# Data to use

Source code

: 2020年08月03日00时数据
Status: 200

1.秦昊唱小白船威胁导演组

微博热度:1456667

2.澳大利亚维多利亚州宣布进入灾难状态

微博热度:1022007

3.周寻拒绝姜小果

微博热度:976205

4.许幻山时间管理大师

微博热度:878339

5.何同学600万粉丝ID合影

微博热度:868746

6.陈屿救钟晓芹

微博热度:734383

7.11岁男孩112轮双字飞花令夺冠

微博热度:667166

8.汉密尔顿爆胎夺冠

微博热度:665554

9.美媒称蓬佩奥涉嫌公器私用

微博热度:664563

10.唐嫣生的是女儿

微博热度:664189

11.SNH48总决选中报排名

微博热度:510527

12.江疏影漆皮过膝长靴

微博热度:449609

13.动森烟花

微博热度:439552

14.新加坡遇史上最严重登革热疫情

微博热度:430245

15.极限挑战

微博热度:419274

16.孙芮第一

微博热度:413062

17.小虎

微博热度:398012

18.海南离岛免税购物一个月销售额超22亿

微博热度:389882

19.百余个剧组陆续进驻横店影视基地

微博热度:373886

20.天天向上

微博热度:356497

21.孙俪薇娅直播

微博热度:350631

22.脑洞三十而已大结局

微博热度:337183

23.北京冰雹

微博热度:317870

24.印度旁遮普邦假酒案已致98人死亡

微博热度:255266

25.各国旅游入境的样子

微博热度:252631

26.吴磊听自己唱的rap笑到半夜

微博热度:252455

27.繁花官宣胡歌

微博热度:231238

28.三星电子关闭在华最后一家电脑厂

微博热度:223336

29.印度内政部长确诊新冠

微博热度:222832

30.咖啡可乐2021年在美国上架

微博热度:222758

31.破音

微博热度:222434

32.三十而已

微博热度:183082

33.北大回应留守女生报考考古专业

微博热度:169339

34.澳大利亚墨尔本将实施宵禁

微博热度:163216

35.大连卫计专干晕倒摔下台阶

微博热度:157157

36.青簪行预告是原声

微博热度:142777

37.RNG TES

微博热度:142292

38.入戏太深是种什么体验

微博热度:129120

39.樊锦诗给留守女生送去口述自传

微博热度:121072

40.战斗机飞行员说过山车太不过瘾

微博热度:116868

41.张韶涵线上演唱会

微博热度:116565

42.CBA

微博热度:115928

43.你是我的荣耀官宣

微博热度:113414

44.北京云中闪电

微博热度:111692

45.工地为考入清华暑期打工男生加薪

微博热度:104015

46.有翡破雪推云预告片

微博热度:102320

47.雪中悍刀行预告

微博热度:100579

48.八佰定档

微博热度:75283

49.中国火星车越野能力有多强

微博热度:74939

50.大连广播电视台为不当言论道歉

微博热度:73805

# Work to complete
Reproduce the material above, keeping every line intact.

# Answer to this exercise
Source code

: 2020年08月03日00时数据
Status: 200

1.秦昊唱小白船威胁导演组

微博热度:1456667

2.澳大利亚维多利亚州宣布进入灾难状态

微博热度:1022007

3.周寻拒绝姜小果

微博热度:976205

4.许幻山时间管理大师

微博热度:878339

5.何同学600万粉丝ID合影

微博热度:868746

6.陈屿救钟晓芹

微博热度:734383

7.11岁男孩112轮双字飞花令夺冠

微博热度:667166

8.汉密尔顿爆胎夺冠

微博热度:665554

9.美媒称蓬佩奥涉嫌公器私用

微博热度:664563

10.唐嫣生的是女儿

微博热度:664189

11.SNH48总决选中报排名

微博热度:510527

12.江疏影漆皮过膝长靴

微博热度:449609

13.动森烟花

微博热度:439552

14.新加坡遇史上最严重登革热疫情

微博热度:430245

15.极限挑战

微博热度:419274

16.孙芮第一

微博热度:413062

17.小虎

微博热度:398012

18.海南离岛免税购物一个月销售额超22亿

微博热度:389882

19.百余个剧组陆续进驻横店影视基地

微博热度:373886

20.天天向上

微博热度:356497

21.孙俪薇娅直播

微博热度:350631

22.脑洞三十而已大结局

微博热度:337183

23.北京冰雹

微博热度:317870

24.印度旁遮普邦假酒案已致98人死亡

微博热度:255266

25.各国旅游入境的样子

微博热度:252631

26.吴磊听自己唱的rap笑到半夜

微博热度:252455

27.繁花官宣胡歌

微博热度:231238

28.三星电子关闭在华最后一家电脑厂

微博热度:223336

29.印度内政部长确诊新冠

微博热度:222832

30.咖啡可乐2021年在美国上架

微博热度:222758

31.破音

微博热度:222434

32.三十而已

微博热度:183082

33.北大回应留守女生报考考古专业

微博热度:169339

34.澳大利亚墨尔本将实施宵禁

微博热度:163216

35.大连卫计专干晕倒摔下台阶

微博热度:157157

36.青簪行预告是原声

微博热度:142777

37.RNG TES

微博热度:142292

38.入戏太深是种什么体验

微博热度:129120

39.樊锦诗给留守女生送去口述自传

微博热度:121072

40.战斗机飞行员说过山车太不过瘾

微博热度:116868

41.张韶涵线上演唱会

微博热度:116565

42.CBA

微博热度:115928

43.你是我的荣耀官宣

微博热度:113414

44.北京云中闪电

微博热度:111692

45.工地为考入清华暑期打工男生加薪

微博热度:104015

46.有翡破雪推云预告片

微博热度:102320

47.雪中悍刀行预告

微博热度:100579

48.八佰定档

微博热度:75283

49.中国火星车越野能力有多强

微博热度:74939

50.大连广播电视台为不当言论道歉

微博热度:73805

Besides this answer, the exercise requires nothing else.